Jones says he's willing to extend an olive branch in the heated feud because he believes Cormier needs to be honest with himself once and for all.
"This rivalry ends at UFC 214 and after [the fight] I honestly have no problem with Daniel Cormier,' Jones said. "If he wants to be friends, be a sportsman and realize I'm just the better fighter, that would be great. It would show a lot about who he is. I doubt he'll do that though based on how he acted the first time I beat him.
"I'd be willing to bet the house he's going to come up with some kind of excuse or reason why he lost this fight. I have friends who are all over social media and they tell me both Luke Rockhold and Cain Velasquez have been injured and haven't been training a lot. I really hope he really doesn't use that as an excuse.

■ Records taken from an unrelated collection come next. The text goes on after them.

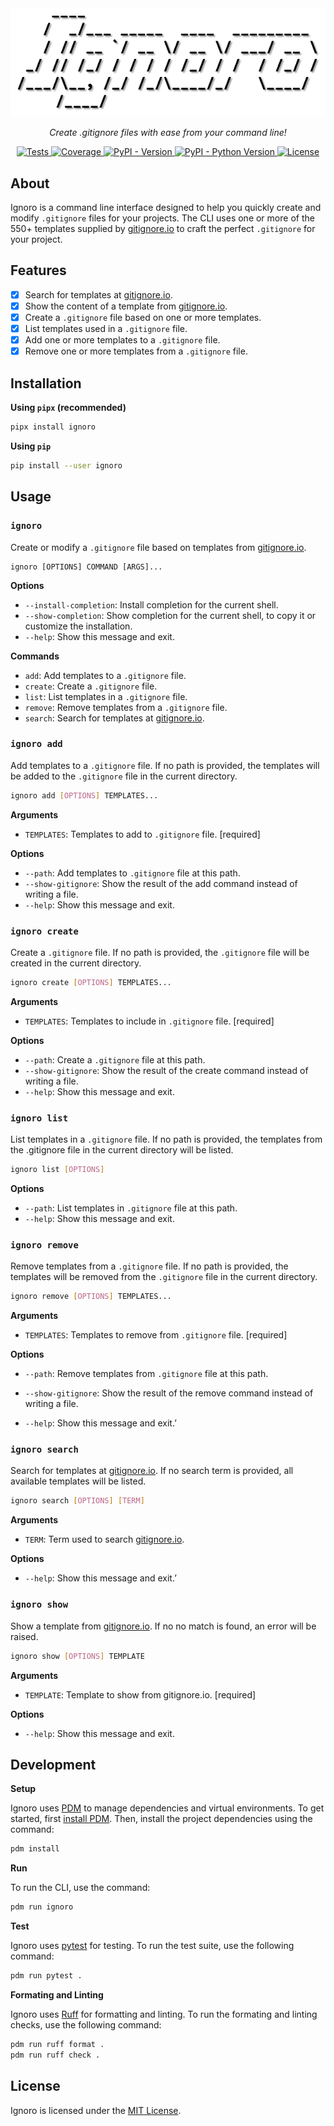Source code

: <div align="center"><img src="https://raw.githubusercontent.com/solbero/ignoro/main/logo.png" alt="Logo" /></div>
<p align="center"><em>Create .gitignore files with ease from your command line!</em></p>
<p align="center">
  <a href="https://github.com/solbero/ignoro/actions/workflows/test.yml">
    <img alt="Tests" src="https://img.shields.io/github/actions/workflow/status/solbero/ignoro/test.yml?label=tests"/>
  </a>
  <a href="https://codecov.io/gh/solbero/ignoro">
    <img alt="Coverage" src="https://img.shields.io/codecov/c/github/solbero/ignoro"/>
  </a>
  <a href="https://pypi.org/project/ignoro/">
    <img alt="PyPI - Version" src="https://img.shields.io/pypi/v/ignoro">
  </a>
  <a href="https://pypi.org/project/ignoro/">
    <img alt="PyPI - Python Version" src="https://img.shields.io/pypi/pyversions/ignoro"/>
  </a>
  <a href="https://github.com/solbero/ignoro/blob/main/LICENSE">
    <img alt="License" src="https://img.shields.io/github/license/solbero/ignoro">
  </a>
</p>

## About

Ignoro is a command line interface designed to help you quickly create and modify `.gitignore` files for your projects. The CLI uses one or more of the 550+ templates supplied by [gitignore.io](https://www.toptal.com/developers/gitignore) to craft the perfect `.gitignore` for your project.

## Features

* [x] Search for templates at [gitignore.io](https://www.toptal.com/developers/gitignore).
* [x] Show the content of a template from [gitignore.io](https://www.toptal.com/developers/gitignore).
* [x] Create a `.gitignore` file based on one or more templates.
* [x] List templates used in a `.gitignore` file.
* [x] Add one or more templates to a `.gitignore` file.
* [x] Remove one or more templates from a `.gitignore` file.

## Installation

**Using `pipx` (recommended)**

```sh
pipx install ignoro
```

**Using `pip`**

```sh
pip install --user ignoro
```

## Usage

### `ignoro`

Create or modify a `.gitignore` file based on templates from [gitignore.io](https://www.toptal.com/developers/gitignore).

```
ignoro [OPTIONS] COMMAND [ARGS]...
```

**Options**

* `--install-completion`: Install completion for the current shell.
* `--show-completion`: Show completion for the current shell, to copy it or customize the installation.
* `--help`: Show this message and exit.

**Commands**

* `add`: Add templates to a `.gitignore` file.
* `create`: Create a `.gitignore` file.
* `list`: List templates in a `.gitignore` file.
* `remove`: Remove templates from a `.gitignore` file.
* `search`: Search for templates at [gitignore.io](https://www.toptal.com/developers/gitignore).

### `ignoro add`

Add templates to a `.gitignore` file. If no path is provided, the templates will be added to the `.gitignore` file in the current directory.

```sh
ignoro add [OPTIONS] TEMPLATES...
```

**Arguments**

*  `TEMPLATES`: Templates to add to `.gitignore` file. [required]

**Options**

* `--path`: Add templates to `.gitignore` file at this path.
* `--show-gitignore`:  Show the result of the add command instead of writing a file.
* `--help`: Show this message and exit.

### `ignoro create`

Create a `.gitignore` file. If no path is provided, the `.gitignore` file will be created in the current directory.

```sh
ignoro create [OPTIONS] TEMPLATES...
```

**Arguments**

*  `TEMPLATES`: Templates to include in `.gitignore` file. [required]

**Options**

* `--path`: Create a `.gitignore` file at this path.
* `--show-gitignore`:  Show the result of the create command instead of writing a file.
* `--help`: Show this message and exit.

### `ignoro list`

List templates in a `.gitignore` file. If no path is provided, the templates from the .gitignore file in the current directory will be listed.

```sh
ignoro list [OPTIONS]
```

**Options**

* `--path`: List templates in `.gitignore` file at this path.
* `--help`: Show this message and exit.

### `ignoro remove`

Remove templates from a `.gitignore` file. If no path is provided, the templates will be removed from the `.gitignore` file in the current directory.

```sh
ignoro remove [OPTIONS] TEMPLATES...
```

**Arguments**

*  `TEMPLATES`: Templates to remove from `.gitignore` file. [required]

**Options**

* `--path`: Remove templates from `.gitignore` file at this path.

* `--show-gitignore`:  Show the result of the remove command instead of writing a file.
* `--help`: Show this message and exit.’

### `ignoro search`

Search for templates at [gitignore.io](https://www.toptal.com/developers/gitignore). If no search term is provided, all available templates will be listed.

```sh
ignoro search [OPTIONS] [TERM]
```

**Arguments**

*  `TERM`: Term used to search [gitignore.io](https://www.toptal.com/developers/gitignore).

**Options**

* `--help`: Show this message and exit.’

### `ignoro show`

Show a template from [gitignore.io](https://www.toptal.com/developers/gitignore). If no no match is found, an error will be raised.

```sh
ignoro show [OPTIONS] TEMPLATE
```

**Arguments**

* `TEMPLATE`:  Template to show from gitignore.io. [required]

**Options**

* `--help`: Show this message and exit.

## Development

**Setup**

Ignoro uses [PDM](https://pdm.fming.dev/) to manage dependencies and virtual environments. To get started, first [install PDM](https://pdm-project.org/latest/#installation). Then, install the project dependencies using the command:

```sh
pdm install
```

**Run**

To run the CLI, use the command:

```sh
pdm run ignoro
```

**Test**

Ignoro uses [pytest](https://docs.pytest.org/) for testing. To run the test suite, use the following command:

```sh
pdm run pytest .
```

**Formating and Linting**

Ignoro uses [Ruff](https://docs.astral.sh/ruff/) for formatting and linting. To run the formating and linting checks, use the following command:

```sh
pdm run ruff format .
pdm run ruff check .
```

## License

Ignoro is licensed under the [MIT License](https://opensource.org/license/mit/).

"I'm hoping he can finally look himself in the mirror and say, 'Goddammit...maybe I should have caught Jon Jones back in 2008 when I was failing to make weight at the Olympics. Maybe when I was at that age I was the guy to beat him. Maybe I just tried this thing too late in life.
"I just want him to get honest with himself and be grateful for the time he did get to spend with the belt."
The story culminates at UFC 214.
On, Saturday, July 29, Jones will make the long walk to the UFC Octagon and step in to face the man who wants nothing more than to extinguish his comeback and put an official blemish on his claim to be the greatest light heavyweight champion in history.
Just getting the opportunity to once again stand under the brightest lights and compete on the biggest stage in the sport was something that nearly went away in entirety, never to return. Yet, despite being at his lowest point, Jones found the fire to start fighting his way out of the darkness, and little by little, step by step he found his way back.
Jones is determined to recapture what was lost, reclaim his life and get the next chapter of his career off to an impressive start.
Jones once took everything in his life and career for granted, but heading into UFC 214, nothing has ever meant more.